Dünya Bankası yetkilisi Türkiye’nin GSYİH büyümesini övdü…

Dünya Bankası Avrupa ve Orta Asya’dan Sorumlu Başkan Yardımcısı Anna Bjerde, 2020’deki pandemi sırasında Türkiye ekonomisinin olumlu büyümesini memnuniyetle karşılarken, aynı zamanda tüm dünyanın muzdarip olduğu enflasyon eğiliminin sonuçlarına karşı uyarıda bulundu.

“2020 tüm dünya için çok zor bir yıldı. Son 80 yılın en derin durgunluğunu gördük. Çok az ülke negatif büyüme olmadan hayatta kaldı. Türkiye, 2020’de küçük pozitif büyüme gösteren çok az ülkeden biri, bu çok memnuniyetle karşılanıyor ve oldukça şaşırtıcı” dedi.

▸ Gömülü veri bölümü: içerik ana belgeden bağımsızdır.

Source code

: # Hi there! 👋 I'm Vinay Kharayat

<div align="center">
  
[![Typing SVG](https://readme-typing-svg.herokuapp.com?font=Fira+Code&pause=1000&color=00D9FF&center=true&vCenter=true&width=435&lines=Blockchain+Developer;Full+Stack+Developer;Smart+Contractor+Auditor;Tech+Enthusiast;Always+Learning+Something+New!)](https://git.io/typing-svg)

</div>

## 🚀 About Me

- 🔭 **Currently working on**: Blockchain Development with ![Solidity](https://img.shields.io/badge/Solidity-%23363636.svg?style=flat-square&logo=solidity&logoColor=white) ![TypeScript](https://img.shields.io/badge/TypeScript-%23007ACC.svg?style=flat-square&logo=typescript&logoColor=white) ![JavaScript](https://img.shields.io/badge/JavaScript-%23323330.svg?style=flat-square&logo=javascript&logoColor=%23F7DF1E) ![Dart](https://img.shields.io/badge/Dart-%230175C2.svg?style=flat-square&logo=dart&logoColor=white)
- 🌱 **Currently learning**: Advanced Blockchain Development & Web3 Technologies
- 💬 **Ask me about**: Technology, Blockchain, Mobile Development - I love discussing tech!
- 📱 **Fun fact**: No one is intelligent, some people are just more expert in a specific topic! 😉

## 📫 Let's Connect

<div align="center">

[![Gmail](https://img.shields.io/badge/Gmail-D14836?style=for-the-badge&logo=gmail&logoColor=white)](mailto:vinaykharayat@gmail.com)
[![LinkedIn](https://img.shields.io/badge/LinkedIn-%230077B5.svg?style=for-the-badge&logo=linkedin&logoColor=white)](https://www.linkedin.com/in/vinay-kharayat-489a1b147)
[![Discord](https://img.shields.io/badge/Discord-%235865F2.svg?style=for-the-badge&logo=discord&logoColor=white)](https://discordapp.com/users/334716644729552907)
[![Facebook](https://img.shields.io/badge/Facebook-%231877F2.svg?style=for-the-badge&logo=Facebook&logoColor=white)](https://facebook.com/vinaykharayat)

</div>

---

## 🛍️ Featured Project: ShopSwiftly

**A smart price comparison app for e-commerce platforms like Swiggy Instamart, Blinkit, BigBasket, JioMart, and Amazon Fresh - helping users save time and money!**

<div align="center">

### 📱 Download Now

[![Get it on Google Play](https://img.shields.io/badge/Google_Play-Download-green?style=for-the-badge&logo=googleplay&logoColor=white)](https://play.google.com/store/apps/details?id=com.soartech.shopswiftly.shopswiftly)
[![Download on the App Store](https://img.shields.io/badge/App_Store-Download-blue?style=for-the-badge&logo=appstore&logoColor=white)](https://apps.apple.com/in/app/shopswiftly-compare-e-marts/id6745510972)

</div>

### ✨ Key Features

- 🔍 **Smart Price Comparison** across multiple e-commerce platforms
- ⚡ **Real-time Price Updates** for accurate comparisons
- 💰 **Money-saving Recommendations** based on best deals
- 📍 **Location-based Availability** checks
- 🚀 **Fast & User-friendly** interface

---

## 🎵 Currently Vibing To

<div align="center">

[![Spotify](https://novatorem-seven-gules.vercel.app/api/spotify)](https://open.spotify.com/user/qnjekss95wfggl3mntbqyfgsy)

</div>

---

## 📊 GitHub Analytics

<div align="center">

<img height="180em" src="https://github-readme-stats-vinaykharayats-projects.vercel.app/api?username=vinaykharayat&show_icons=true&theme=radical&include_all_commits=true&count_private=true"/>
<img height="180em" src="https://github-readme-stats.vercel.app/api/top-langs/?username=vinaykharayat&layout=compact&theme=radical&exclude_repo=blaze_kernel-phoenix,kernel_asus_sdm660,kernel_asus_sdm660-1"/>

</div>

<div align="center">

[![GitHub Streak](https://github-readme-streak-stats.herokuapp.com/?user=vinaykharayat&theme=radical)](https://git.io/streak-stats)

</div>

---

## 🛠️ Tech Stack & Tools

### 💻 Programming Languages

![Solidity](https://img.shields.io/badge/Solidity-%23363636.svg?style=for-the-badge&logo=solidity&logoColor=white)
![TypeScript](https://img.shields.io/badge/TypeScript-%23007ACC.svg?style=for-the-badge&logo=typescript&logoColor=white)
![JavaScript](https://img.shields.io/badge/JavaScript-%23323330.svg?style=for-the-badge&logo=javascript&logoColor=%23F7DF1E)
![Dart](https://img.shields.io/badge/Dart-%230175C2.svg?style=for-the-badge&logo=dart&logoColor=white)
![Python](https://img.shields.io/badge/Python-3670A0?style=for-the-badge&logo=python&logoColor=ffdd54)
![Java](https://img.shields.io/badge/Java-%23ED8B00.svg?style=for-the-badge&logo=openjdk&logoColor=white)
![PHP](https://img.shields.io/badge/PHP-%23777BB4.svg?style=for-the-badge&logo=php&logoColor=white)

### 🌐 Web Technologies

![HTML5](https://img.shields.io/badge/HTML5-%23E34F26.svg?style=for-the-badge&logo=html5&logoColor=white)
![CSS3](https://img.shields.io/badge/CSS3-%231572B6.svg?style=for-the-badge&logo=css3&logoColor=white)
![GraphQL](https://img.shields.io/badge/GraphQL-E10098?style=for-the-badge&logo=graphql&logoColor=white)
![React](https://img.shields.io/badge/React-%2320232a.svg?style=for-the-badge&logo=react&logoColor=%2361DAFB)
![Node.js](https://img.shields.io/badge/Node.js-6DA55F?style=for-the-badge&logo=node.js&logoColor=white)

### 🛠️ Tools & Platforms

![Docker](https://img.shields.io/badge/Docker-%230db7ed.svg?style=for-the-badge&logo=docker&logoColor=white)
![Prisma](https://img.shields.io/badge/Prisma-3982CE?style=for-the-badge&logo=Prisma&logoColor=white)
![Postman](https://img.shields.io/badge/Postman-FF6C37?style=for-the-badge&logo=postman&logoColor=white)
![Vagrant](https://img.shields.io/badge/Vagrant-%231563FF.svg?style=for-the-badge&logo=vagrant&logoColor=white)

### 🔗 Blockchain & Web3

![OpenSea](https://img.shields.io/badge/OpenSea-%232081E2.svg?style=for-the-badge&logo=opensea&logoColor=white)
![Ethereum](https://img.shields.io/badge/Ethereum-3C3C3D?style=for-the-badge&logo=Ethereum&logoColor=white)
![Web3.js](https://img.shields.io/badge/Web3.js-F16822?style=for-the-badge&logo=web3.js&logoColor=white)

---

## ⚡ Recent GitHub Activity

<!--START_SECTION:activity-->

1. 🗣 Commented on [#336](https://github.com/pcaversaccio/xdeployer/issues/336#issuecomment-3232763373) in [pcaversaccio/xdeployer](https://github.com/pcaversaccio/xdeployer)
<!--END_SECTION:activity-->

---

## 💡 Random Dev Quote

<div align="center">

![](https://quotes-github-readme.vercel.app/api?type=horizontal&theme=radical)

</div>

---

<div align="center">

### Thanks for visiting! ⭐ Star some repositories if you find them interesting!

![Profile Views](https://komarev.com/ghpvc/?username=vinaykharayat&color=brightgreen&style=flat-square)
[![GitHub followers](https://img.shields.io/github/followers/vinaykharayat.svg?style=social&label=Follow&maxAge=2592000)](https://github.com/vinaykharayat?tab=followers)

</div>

2021’in şu ana kadar inanılmaz bir toparlanma dönemi olduğunu ve Türkiye’nin bu yılın ilk altı ayında çok güçlü bir dönem geçirdiğini söyleyen Bakan, Türkiye için tahminlerinin 2021’de muhtemelen yüzde 8’in üzerinde bir büyüme ile sonuçlanacağını kaydetti.

Bölgenin ortalama yüzde 5 ila 5,6’sı civarında olduğu için 2021’deki büyüme toparlanmasının Türkiye’de iyi olduğunu da sözlerine ekledi.
Ancak Dünya Bankası’nın tahminleri konusunda çok temkinli olduğunu söyleyen Bjerde, COVID-19’un değerlendirilmesinin risklerine işaret ederek, belirsizlik döneminde tahmin yapmanın zor olduğunu söyledi.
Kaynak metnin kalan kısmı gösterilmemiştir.